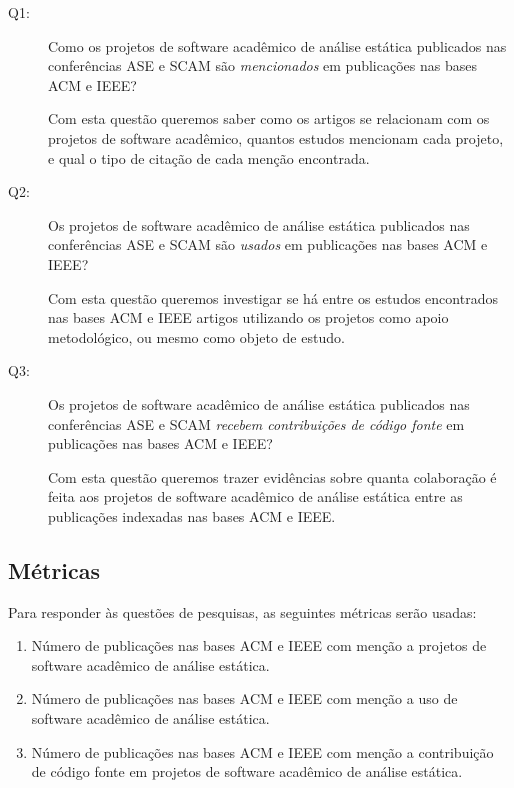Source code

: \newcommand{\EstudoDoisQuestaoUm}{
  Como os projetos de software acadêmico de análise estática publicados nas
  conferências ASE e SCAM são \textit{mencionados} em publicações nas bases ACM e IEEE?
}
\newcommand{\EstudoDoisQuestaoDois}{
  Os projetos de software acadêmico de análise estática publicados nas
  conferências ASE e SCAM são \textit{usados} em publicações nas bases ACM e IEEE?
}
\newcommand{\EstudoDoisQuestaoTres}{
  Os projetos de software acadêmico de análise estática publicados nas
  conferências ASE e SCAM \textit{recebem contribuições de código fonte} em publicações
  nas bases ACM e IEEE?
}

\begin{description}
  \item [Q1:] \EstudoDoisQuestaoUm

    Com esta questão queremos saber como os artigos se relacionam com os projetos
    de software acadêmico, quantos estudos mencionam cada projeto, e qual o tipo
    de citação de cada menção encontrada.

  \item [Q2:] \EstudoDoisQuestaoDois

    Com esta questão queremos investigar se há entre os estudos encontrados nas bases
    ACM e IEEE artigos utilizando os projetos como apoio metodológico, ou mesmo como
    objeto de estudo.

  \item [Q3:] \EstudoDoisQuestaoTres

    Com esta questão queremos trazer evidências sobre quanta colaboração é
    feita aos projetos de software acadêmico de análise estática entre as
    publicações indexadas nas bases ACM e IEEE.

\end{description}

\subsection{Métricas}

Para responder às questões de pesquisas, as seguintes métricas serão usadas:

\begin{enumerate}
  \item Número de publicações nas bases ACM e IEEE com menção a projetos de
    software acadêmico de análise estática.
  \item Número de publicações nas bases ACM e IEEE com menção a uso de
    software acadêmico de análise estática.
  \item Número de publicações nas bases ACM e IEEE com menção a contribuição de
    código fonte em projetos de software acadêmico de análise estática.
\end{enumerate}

○ ○ ○ ○

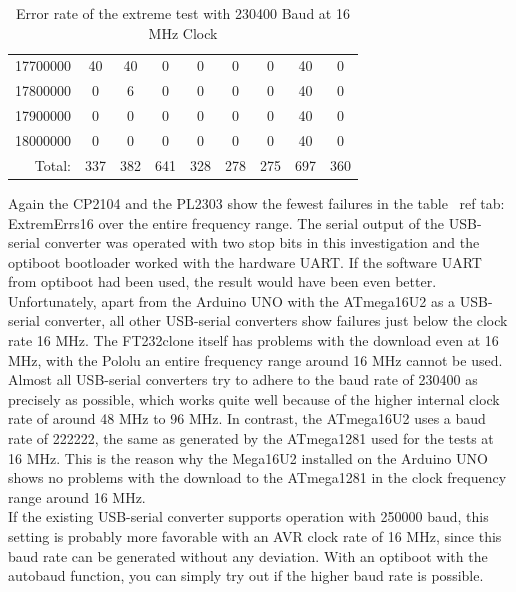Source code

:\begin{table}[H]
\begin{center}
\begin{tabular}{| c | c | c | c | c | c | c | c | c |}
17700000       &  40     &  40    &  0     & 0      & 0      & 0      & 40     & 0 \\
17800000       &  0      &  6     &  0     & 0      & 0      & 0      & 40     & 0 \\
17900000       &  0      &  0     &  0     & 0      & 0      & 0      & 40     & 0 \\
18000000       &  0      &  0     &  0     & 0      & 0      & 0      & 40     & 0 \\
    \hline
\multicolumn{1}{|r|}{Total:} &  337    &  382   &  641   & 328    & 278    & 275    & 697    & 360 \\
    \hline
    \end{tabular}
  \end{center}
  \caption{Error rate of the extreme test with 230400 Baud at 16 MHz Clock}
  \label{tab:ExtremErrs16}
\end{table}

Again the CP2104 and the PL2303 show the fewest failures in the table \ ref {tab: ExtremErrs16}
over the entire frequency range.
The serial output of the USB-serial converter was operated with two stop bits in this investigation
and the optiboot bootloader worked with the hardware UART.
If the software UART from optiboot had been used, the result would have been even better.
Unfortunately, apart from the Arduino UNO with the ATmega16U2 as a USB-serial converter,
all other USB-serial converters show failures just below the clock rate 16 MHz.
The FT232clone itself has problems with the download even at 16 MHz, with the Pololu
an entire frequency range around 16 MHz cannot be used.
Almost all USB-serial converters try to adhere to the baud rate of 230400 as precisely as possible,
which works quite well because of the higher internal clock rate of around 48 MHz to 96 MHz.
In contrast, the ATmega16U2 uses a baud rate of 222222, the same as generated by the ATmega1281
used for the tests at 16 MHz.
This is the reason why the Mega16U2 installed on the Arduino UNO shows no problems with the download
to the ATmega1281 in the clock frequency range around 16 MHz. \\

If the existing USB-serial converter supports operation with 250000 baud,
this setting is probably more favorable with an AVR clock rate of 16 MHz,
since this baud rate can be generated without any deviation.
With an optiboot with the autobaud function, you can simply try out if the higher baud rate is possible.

○ ○ ○ ○

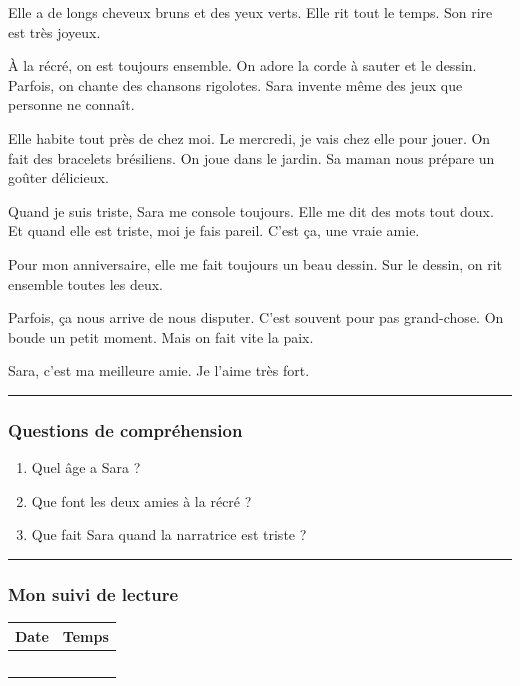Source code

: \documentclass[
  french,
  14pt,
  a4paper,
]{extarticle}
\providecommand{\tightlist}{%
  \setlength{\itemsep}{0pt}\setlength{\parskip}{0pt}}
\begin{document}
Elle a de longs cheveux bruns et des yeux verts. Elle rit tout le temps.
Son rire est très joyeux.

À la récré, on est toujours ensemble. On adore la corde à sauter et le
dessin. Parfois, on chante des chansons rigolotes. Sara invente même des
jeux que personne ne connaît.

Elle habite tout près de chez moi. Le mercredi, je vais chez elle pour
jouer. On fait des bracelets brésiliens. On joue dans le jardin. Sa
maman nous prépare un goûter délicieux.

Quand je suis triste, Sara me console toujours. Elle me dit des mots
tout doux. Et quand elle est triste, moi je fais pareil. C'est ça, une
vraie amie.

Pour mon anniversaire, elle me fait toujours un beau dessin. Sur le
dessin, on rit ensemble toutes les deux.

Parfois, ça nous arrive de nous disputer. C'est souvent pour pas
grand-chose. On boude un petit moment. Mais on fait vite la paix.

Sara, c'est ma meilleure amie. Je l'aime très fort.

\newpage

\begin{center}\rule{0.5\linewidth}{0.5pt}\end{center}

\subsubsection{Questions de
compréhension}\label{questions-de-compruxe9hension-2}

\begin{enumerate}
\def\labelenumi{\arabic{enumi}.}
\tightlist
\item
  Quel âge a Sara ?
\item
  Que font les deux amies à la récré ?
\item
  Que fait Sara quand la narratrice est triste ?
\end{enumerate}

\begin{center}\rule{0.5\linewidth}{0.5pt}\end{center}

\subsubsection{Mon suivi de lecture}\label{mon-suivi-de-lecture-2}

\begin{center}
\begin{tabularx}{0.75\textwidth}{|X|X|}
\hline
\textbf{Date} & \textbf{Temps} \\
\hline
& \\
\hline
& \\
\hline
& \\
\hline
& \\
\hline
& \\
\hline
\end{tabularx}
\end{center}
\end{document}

○ ○ ○ ○

_WORK INSTRUCTIONS_
Among the records above, only the lines between the line holding "The FT232clone itself" and the line holding "Almost all USB-serial", inclusive, are to be output, exactly as written.

_EXERCISE SOLUTION_
The FT232clone itself has problems with the download even at 16 MHz, with the Pololu
an entire frequency range around 16 MHz cannot be used.
Almost all USB-serial converters try to adhere to the baud rate of 230400 as precisely as possible,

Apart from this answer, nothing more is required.